The idea is simple. Finding out anything local these days means digging through feeds built elsewhere, tuned for engagement and designed to turn us into data points that can be sold. A road closure competes with outrage bait. The answer to "what's open this weekend?" is buried somewhere in a comment thread. Those tools aren't ours, and they weren't built for a place like this.
The Reel does the boring work of a utility. It pulls together the local information we actually use: weather and road conditions, gas prices, more than four hundred upcoming events drawn from over two dozen public sources, construction and public notices, obituaries, a what's-open directory, and a plain guide to who handles what around here. Every item shows its source. Nothing requires an account.
It's curated, not exhaustive. Clearly partial and useful beats apparently complete and wrong, so if something is missing or wrong, say so: there's a "Spot an error? Report it" link in the footer of every page, and corrections are real. I review them and I fix them.

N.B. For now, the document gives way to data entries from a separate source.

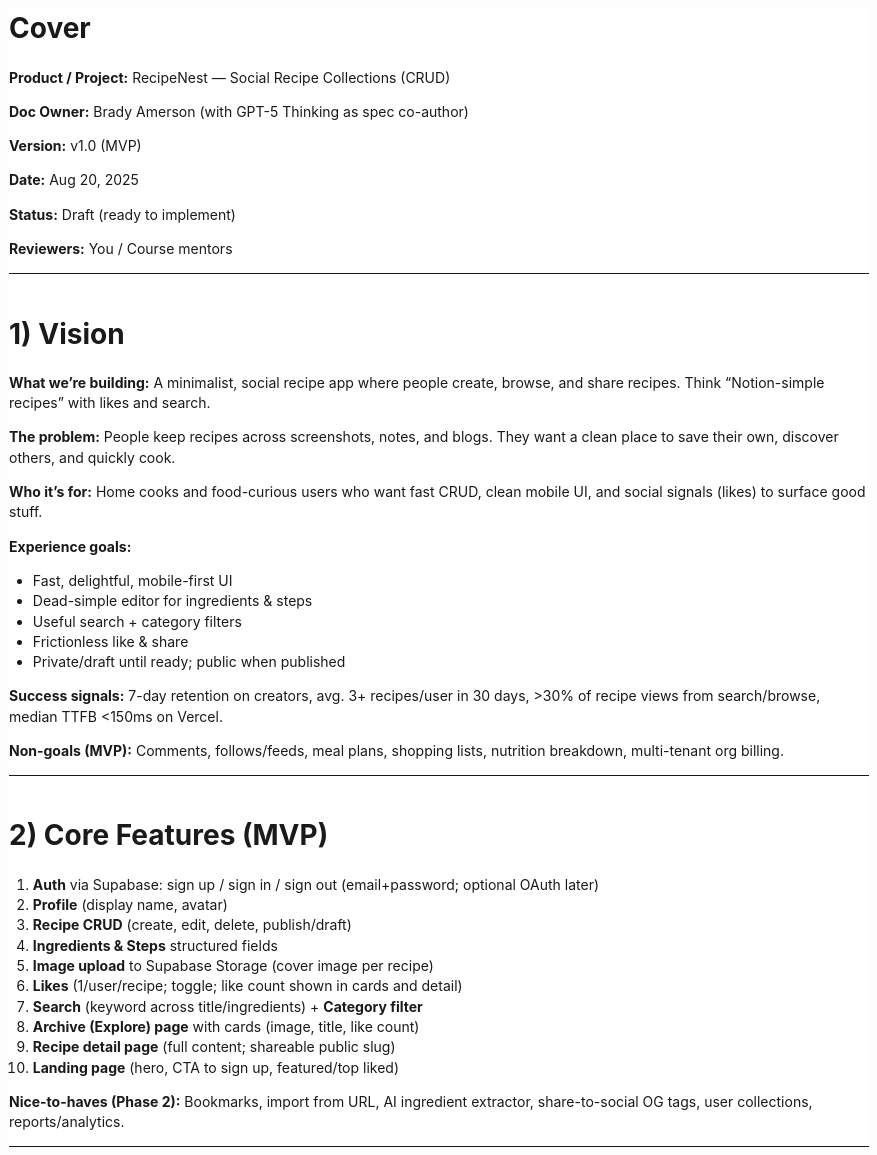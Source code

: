 # Cover
**Product / Project:** RecipeNest — Social Recipe Collections (CRUD)

**Doc Owner:** Brady Amerson (with GPT-5 Thinking as spec co-author)

**Version:** v1.0 (MVP)

**Date:** Aug 20, 2025

**Status:** Draft (ready to implement)

**Reviewers:** You / Course mentors

---

# 1) Vision
**What we’re building:** A minimalist, social recipe app where people create, browse, and share recipes. Think “Notion-simple recipes” with likes and search.

**The problem:** People keep recipes across screenshots, notes, and blogs. They want a clean place to save their own, discover others, and quickly cook.

**Who it’s for:** Home cooks and food-curious users who want fast CRUD, clean mobile UI, and social signals (likes) to surface good stuff.

**Experience goals:**
- Fast, delightful, mobile-first UI
- Dead-simple editor for ingredients & steps
- Useful search + category filters
- Frictionless like & share
- Private/draft until ready; public when published

**Success signals:** 7-day retention on creators, avg. 3+ recipes/user in 30 days, >30% of recipe views from search/browse, median TTFB <150ms on Vercel.

**Non-goals (MVP):** Comments, follows/feeds, meal plans, shopping lists, nutrition breakdown, multi-tenant org billing.

---

# 2) Core Features (MVP)
1) **Auth** via Supabase: sign up / sign in / sign out (email+password; optional OAuth later)
2) **Profile** (display name, avatar)
3) **Recipe CRUD** (create, edit, delete, publish/draft)
4) **Ingredients & Steps** structured fields
5) **Image upload** to Supabase Storage (cover image per recipe)
6) **Likes** (1/user/recipe; toggle; like count shown in cards and detail)
7) **Search** (keyword across title/ingredients) + **Category filter**
8) **Archive (Explore) page** with cards (image, title, like count)
9) **Recipe detail page** (full content; shareable public slug)
10) **Landing page** (hero, CTA to sign up, featured/top liked)

**Nice-to-haves (Phase 2):** Bookmarks, import from URL, AI ingredient extractor, share-to-social OG tags, user collections, reports/analytics.

---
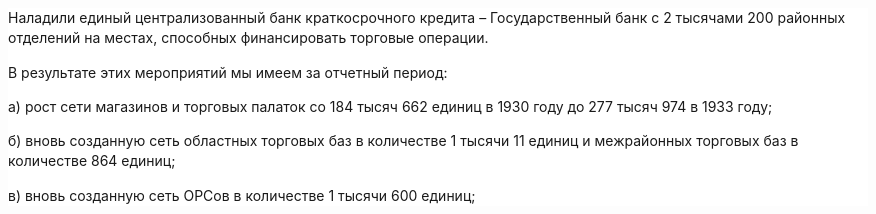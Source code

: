 Наладили единый централизованный банк краткосрочного кредита – Государственный банк с 2 тысячами 200 районных отделений на местах, способных финансировать торговые операции.

В результате этих мероприятий мы имеем за отчетный период:

а) рост сети магазинов и торговых палаток со 184 тысяч 662 единиц в 1930 году до 277 тысяч 974 в 1933 году;

б) вновь созданную сеть областных торговых баз в количестве 1 тысячи 11 единиц и межрайонных торговых баз в количестве 864 единиц;

в) вновь созданную сеть ОРСов в количестве 1 тысячи 600 единиц;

The goal is bigger than convenience. It's to give Antigonish a chance to free itself from social media algorithms and rebuild the sense of the commons that is the heart of community. The Reel's goal is not to know about you, but to help you know your community.
This is all inspired by the foundational ideas of the Antigonish Movement: the idea that communities can build futures for themselves. In the 1930s, ordinary people in this county studied their problems together and built their own institutions to solve them. The Reel doesn't claim that mantle; it takes the inspiration. Because if our small towns wait for Silicon Valley or Ottawa or anywhere else to come to the rescue, that help will never come.
My name is Colin Duggan. I live here, I had the skills to build something like this, and so I did. The Reel is my first step into trying to build that future for us: freeing our information and giving folks in the Nish something better. It runs as a civic utility, not a business, hosted on Canadian infrastructure, and it answers to nobody but the community it serves.
This journal is where I'll post occasional notes about the service itself: what's new, what's changed, what's planned. Not news. Just housekeeping, done in the open.
The Reel is free for everyone, and local nonprofits are never charged to have their events and information carried. So take a look, tell me what's missing, and if it's useful, make it a habit.
The Reel is for us. A clear view of our own backyard.